Aman hocam, hiç insanın burnu ensesinde olurmu demişler.
Tersini bilmediğin hiçbir şeyin kendisinide bilemezssin demiş.
Nasrettin hoca diyalektik bir yaklaşımı hem hicvetmiş hemde sınırını göstermiştir.
Doğu felsefesi kararlar almak ve yeni tespitler kazanmak için diyalektiği kullanır.
Batılı diyalektik, fikirlerini ispatlamak için diyalektiği kullanır.
Türkiye de azğzına diyalektiği dolamış solcular bir bar taburesi ile sigara dumanı blutunun arasında
sadece diyalektikle bütün hayatı çözerler, tarihi anlarlar, ekonomiyi düzeltirler ve cephelerini çizerler.
Çelişkilere dayanarak ilerleme sistemidir. Ölçü yine dayandığı çelişkilerden geldiği için ilerleme hep iyi yöndeymiş gibi görünür.

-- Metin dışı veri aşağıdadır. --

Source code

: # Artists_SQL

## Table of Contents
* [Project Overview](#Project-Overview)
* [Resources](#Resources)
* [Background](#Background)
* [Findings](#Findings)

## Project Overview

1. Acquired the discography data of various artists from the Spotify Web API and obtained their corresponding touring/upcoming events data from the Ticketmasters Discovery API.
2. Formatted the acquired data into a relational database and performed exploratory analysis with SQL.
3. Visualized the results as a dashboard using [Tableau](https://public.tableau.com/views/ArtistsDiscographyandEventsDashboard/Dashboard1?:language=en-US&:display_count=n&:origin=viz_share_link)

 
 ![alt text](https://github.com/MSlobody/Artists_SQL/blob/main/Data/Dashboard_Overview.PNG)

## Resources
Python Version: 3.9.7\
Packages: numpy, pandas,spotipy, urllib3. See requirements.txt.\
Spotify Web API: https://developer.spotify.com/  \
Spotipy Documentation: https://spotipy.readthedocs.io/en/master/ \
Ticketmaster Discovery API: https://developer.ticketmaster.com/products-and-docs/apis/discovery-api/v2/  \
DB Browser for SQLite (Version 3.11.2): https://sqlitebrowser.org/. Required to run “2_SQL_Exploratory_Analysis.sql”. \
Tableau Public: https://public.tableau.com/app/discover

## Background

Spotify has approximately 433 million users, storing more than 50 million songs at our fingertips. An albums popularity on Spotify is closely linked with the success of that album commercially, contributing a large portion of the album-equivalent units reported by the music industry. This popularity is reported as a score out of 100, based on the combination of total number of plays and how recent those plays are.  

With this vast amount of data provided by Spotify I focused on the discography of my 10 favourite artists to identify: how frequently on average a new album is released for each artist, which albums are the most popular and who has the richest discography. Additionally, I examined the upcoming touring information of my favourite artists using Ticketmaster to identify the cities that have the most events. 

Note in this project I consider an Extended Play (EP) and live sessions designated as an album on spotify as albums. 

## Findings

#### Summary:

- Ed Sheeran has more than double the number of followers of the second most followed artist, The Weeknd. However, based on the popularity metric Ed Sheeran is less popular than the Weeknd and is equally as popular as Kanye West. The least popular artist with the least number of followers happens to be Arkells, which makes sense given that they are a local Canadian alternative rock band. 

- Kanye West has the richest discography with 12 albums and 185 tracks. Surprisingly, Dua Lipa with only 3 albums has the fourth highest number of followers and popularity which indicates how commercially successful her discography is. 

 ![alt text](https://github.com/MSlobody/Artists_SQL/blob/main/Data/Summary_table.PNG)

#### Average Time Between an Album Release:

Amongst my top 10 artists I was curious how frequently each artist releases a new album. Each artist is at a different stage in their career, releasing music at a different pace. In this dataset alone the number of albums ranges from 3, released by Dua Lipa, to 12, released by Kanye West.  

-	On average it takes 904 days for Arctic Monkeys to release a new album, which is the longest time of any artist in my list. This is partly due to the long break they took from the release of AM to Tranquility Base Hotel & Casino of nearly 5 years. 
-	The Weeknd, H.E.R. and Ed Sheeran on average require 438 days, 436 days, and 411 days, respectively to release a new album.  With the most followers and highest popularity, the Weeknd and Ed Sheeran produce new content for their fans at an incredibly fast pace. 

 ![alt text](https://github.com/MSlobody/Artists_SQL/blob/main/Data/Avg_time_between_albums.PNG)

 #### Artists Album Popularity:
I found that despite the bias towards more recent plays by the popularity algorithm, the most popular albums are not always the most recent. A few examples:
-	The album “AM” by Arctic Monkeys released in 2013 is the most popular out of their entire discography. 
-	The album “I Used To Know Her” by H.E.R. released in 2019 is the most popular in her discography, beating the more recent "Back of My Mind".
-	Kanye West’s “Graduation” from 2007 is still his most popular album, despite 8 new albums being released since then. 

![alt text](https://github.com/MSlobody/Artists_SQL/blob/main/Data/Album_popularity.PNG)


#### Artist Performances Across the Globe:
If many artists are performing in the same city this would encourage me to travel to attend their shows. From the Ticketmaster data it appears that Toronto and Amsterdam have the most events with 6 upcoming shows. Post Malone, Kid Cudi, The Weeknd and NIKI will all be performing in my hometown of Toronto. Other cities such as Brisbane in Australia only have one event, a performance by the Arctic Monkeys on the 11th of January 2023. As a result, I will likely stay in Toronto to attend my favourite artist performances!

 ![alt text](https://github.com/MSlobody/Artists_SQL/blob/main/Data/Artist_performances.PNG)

Herşey zıttıyla kaimdir. Gerçek sandığımızın içindeki çelişkilerden yola çıkarak yeni gerçekler üretebiliriz.
Ama hayatın tamamı bu değildir.
Diyalektiği anladım, üşenmedim herakleitos dan başladım, hegeli yuttum daha sonra marx a geçtim yetmedi engelsle devam ettim.
Bitti.
Bütün hayatı anladım demek fausta haksızlık olur.
adam öldürmek suçtur : tez
askerin savunma amacı ile öldürmesi suç değildir : antitez
askerin devleti savunma amacı dışında işlenen bütün cinayetler suçtur : sentez.
evrendeki olan biten hersey zamanı geldiginde tekrar en başa dönecektir bu sekilde hep devam edecektir. bir nevi kısır döngüdür. bu bir gercekliktir. aynı zamanda dogru düsünme ve gelişmek için tez, antitez, sentez üçleminden yola cıkılarak en ömemli unsurdur.